Making a Molehill Out of a Mountain

How can so much happen in one little lesson?  First, PJ was not quite right – very similar to that lesson when I quit in the middle, but this time he came out that way.  I thought it best this time that we push through it.  It was a good learning experience for me because he tried new evasions that I had to learn to work through.  I think it was good for him too because it’s his nature to be both lazy and pushy (dominant) if allowed to be.  Today’s ride told him he can’t always get his own way and that sometimes things are uncomfortable but you need to do what you’re told.  I won’t push him through every day he’s not feeling 100%, but today it felt like the right thing to do and I didn’t think there was anything really wrong with him.

He also spooked big time (for him) going around the short side by A.  No clue what he was looking at (usually I can tell) but it happened about a half-dozen times going around. I learned to push him through it: turn his head to the inside and use a lot of inside leg and keep him going forward (the key is to start all of this before he starts his spook).

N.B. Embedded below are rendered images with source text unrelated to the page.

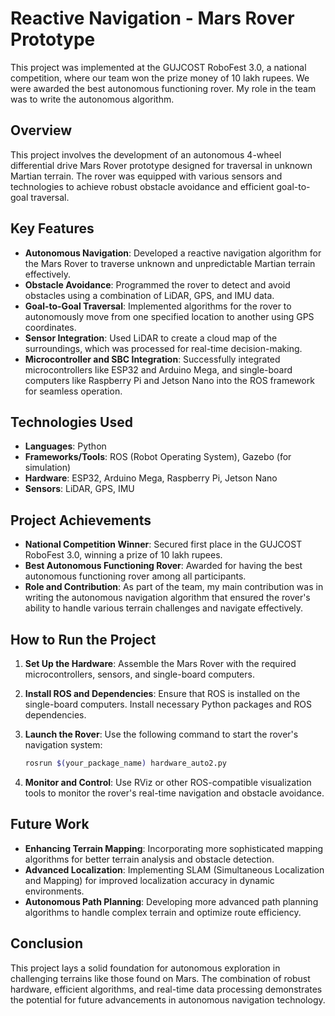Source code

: 
# Reactive Navigation - Mars Rover Prototype

This project was implemented at the GUJCOST RoboFest 3.0, a national competition, where our team won the prize money of 10 lakh rupees. We were awarded the best autonomous functioning rover. My role in the team was to write the autonomous algorithm.

## Overview

This project involves the development of an autonomous 4-wheel differential drive Mars Rover prototype designed for traversal in unknown Martian terrain. The rover was equipped with various sensors and technologies to achieve robust obstacle avoidance and efficient goal-to-goal traversal.

## Key Features

- **Autonomous Navigation**: Developed a reactive navigation algorithm for the Mars Rover to traverse unknown and unpredictable Martian terrain effectively.
- **Obstacle Avoidance**: Programmed the rover to detect and avoid obstacles using a combination of LiDAR, GPS, and IMU data.
- **Goal-to-Goal Traversal**: Implemented algorithms for the rover to autonomously move from one specified location to another using GPS coordinates.
- **Sensor Integration**: Used LiDAR to create a cloud map of the surroundings, which was processed for real-time decision-making.
- **Microcontroller and SBC Integration**: Successfully integrated microcontrollers like ESP32 and Arduino Mega, and single-board computers like Raspberry Pi and Jetson Nano into the ROS framework for seamless operation.

## Technologies Used

- **Languages**: Python
- **Frameworks/Tools**: ROS (Robot Operating System), Gazebo (for simulation)
- **Hardware**: ESP32, Arduino Mega, Raspberry Pi, Jetson Nano
- **Sensors**: LiDAR, GPS, IMU

## Project Achievements

- **National Competition Winner**: Secured first place in the GUJCOST RoboFest 3.0, winning a prize of 10 lakh rupees.
- **Best Autonomous Functioning Rover**: Awarded for having the best autonomous functioning rover among all participants.
- **Role and Contribution**: As part of the team, my main contribution was in writing the autonomous navigation algorithm that ensured the rover's ability to handle various terrain challenges and navigate effectively.

## How to Run the Project

1. **Set Up the Hardware**: Assemble the Mars Rover with the required microcontrollers, sensors, and single-board computers.
2. **Install ROS and Dependencies**: Ensure that ROS is installed on the single-board computers. Install necessary Python packages and ROS dependencies.
3. **Launch the Rover**: Use the following command to start the rover's navigation system:

    ```bash
    rosrun $(your_package_name) hardware_auto2.py
    ```

4. **Monitor and Control**: Use RViz or other ROS-compatible visualization tools to monitor the rover's real-time navigation and obstacle avoidance.

## Future Work

- **Enhancing Terrain Mapping**: Incorporating more sophisticated mapping algorithms for better terrain analysis and obstacle detection.
- **Advanced Localization**: Implementing SLAM (Simultaneous Localization and Mapping) for improved localization accuracy in dynamic environments.
- **Autonomous Path Planning**: Developing more advanced path planning algorithms to handle complex terrain and optimize route efficiency.

## Conclusion

This project lays a solid foundation for autonomous exploration in challenging terrains like those found on Mars. The combination of robust hardware, efficient algorithms, and real-time data processing demonstrates the potential for future advancements in autonomous navigation technology.
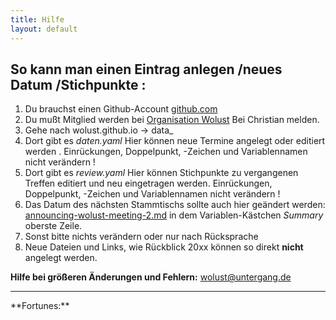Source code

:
 ```yaml
---
title: Hilfe
layout: default
---
```


## So kann man einen Eintrag anlegen /neues Datum /Stichpunkte :
1.  Du brauchst einen Github-Account [github.com]( https://github.com/)
2.  Du mußt Mitglied werden bei [Organisation Wolust](https://github.com/Wolust) Bei  Christian melden.
3.   Gehe nach wolust.github.io  -> data_
4.   Dort gibt es *daten.yaml* Hier können neue Termine angelegt oder editiert werden . <span class="red">Einrückungen, Doppelpunkt, -Zeichen und Variablennamen nicht verändern !</span>
5.   Dort gibt es *review.yaml* Hier können Stichpunkte zu vergangenen Treffen editiert und neu eingetragen werden. <span class="red">Einrückungen, Doppelpunkt, -Zeichen und Variablennamen nicht verändern !</span>
6.   Das Datum des nächsten Stammtischs  sollte auch hier geändert werden: [announcing-wolust-meeting-2.md](https://github.com/Wolust/wolust.github.io/blob/master/_posts/2018-09-04-announcing-wolust-meeting-2.md)  in dem Variablen-Kästchen *Summary* oberste Zeile. 
7.  Sonst bitte nichts verändern oder nur nach Rücksprache
8.  Neue Dateien und Links, wie Rückblick 20xx können so direkt **nicht** angelegt werden.

**Hilfe bei größeren Änderungen und Fehlern:**
wolust@untergang.de
<hr />
**Fortunes:**

<script type="text/javascript">
var myArray = [
  "Programmierweisheit:Unsere Fehler von heute sichern uns unser Brot von morgen.",
  "Die Passwörter an die du dich noch erinnerst, hast du letzte Woche geändert.",
  "VI ist kein Editor, das ist ein Eingabestrom-Modifikator.",
	"Input - Output - Kaputt!",
	"Nicht diskutieren - programmieren!"
];

var randomitem = myArray[Math.floor(Math.random()*myArray.length)];
document.write( randomitem );
</script>
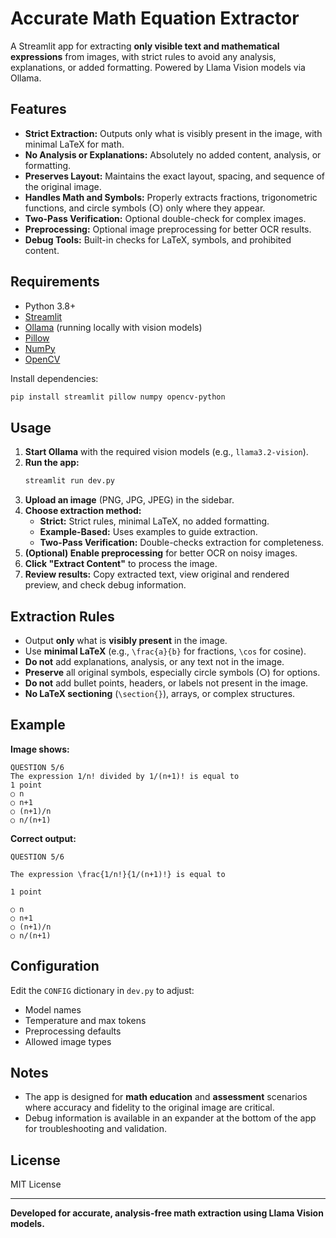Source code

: # Accurate Math Equation Extractor

A Streamlit app for extracting **only visible text and mathematical expressions** from images, with strict rules to avoid any analysis, explanations, or added formatting. Powered by Llama Vision models via Ollama.

## Features

- **Strict Extraction:** Outputs only what is visibly present in the image, with minimal LaTeX for math.
- **No Analysis or Explanations:** Absolutely no added content, analysis, or formatting.
- **Preserves Layout:** Maintains the exact layout, spacing, and sequence of the original image.
- **Handles Math and Symbols:** Properly extracts fractions, trigonometric functions, and circle symbols (○) only where they appear.
- **Two-Pass Verification:** Optional double-check for complex images.
- **Preprocessing:** Optional image preprocessing for better OCR results.
- **Debug Tools:** Built-in checks for LaTeX, symbols, and prohibited content.

## Requirements

- Python 3.8+
- [Streamlit](https://streamlit.io/)
- [Ollama](https://ollama.com/) (running locally with vision models)
- [Pillow](https://pillow.readthedocs.io/)
- [NumPy](https://numpy.org/)
- [OpenCV](https://opencv.org/)

Install dependencies:

```bash
pip install streamlit pillow numpy opencv-python
```

## Usage

1. **Start Ollama** with the required vision models (e.g., `llama3.2-vision`).
2. **Run the app:**
   ```bash
   streamlit run dev.py
   ```
3. **Upload an image** (PNG, JPG, JPEG) in the sidebar.
4. **Choose extraction method:**
   - **Strict:** Strict rules, minimal LaTeX, no added formatting.
   - **Example-Based:** Uses examples to guide extraction.
   - **Two-Pass Verification:** Double-checks extraction for completeness.
5. **(Optional) Enable preprocessing** for better OCR on noisy images.
6. **Click "Extract Content"** to process the image.
7. **Review results:** Copy extracted text, view original and rendered preview, and check debug information.

## Extraction Rules

- Output **only** what is **visibly present** in the image.
- Use **minimal LaTeX** (e.g., `\frac{a}{b}` for fractions, `\cos` for cosine).
- **Do not** add explanations, analysis, or any text not in the image.
- **Preserve** all original symbols, especially circle symbols (○) for options.
- **Do not** add bullet points, headers, or labels not present in the image.
- **No LaTeX sectioning** (`\section{}`), arrays, or complex structures.

## Example

**Image shows:**

```
QUESTION 5/6
The expression 1/n! divided by 1/(n+1)! is equal to
1 point
○ n
○ n+1
○ (n+1)/n
○ n/(n+1)
```

**Correct output:**

```
QUESTION 5/6

The expression \frac{1/n!}{1/(n+1)!} is equal to

1 point

○ n
○ n+1
○ (n+1)/n
○ n/(n+1)
```

## Configuration

Edit the `CONFIG` dictionary in `dev.py` to adjust:

- Model names
- Temperature and max tokens
- Preprocessing defaults
- Allowed image types

## Notes

- The app is designed for **math education** and **assessment** scenarios where accuracy and fidelity to the original image are critical.
- Debug information is available in an expander at the bottom of the app for troubleshooting and validation.

## License

MIT License

---

**Developed for accurate, analysis-free math extraction using Llama Vision models.**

Then at the end there was instruction on contact.  I do not have good contact with him. I know this but I didn’t think it was that bad; actually, Barbara explained that it is really just moving up to the next step – baby time is over.  Barbara had me shorten my reins a lot and hold onto the front flaps of my saddle with my index finger and thumb (with the reins).  The point was for PJ to find for himself the most comfortable place to be without me getting in the way by pulling back or having unsteady hands.  This was a huge learning curve for both of us.  He seemed to get it at the standstill.  At the walk and then sitting trot, he had a lot of problems finding the most comfortable place for his head.  Me, I just kept my hands glued to the saddle, so the only hard part was getting him to go forward – and that was a lot of work, just not complicated.  I got the starting feeling of correct contact but getting this feeling correct feels like I have a mountain ahead of me to climb.  Hopefully, when I practice tomorrow, I can bring that mountain down to size a little.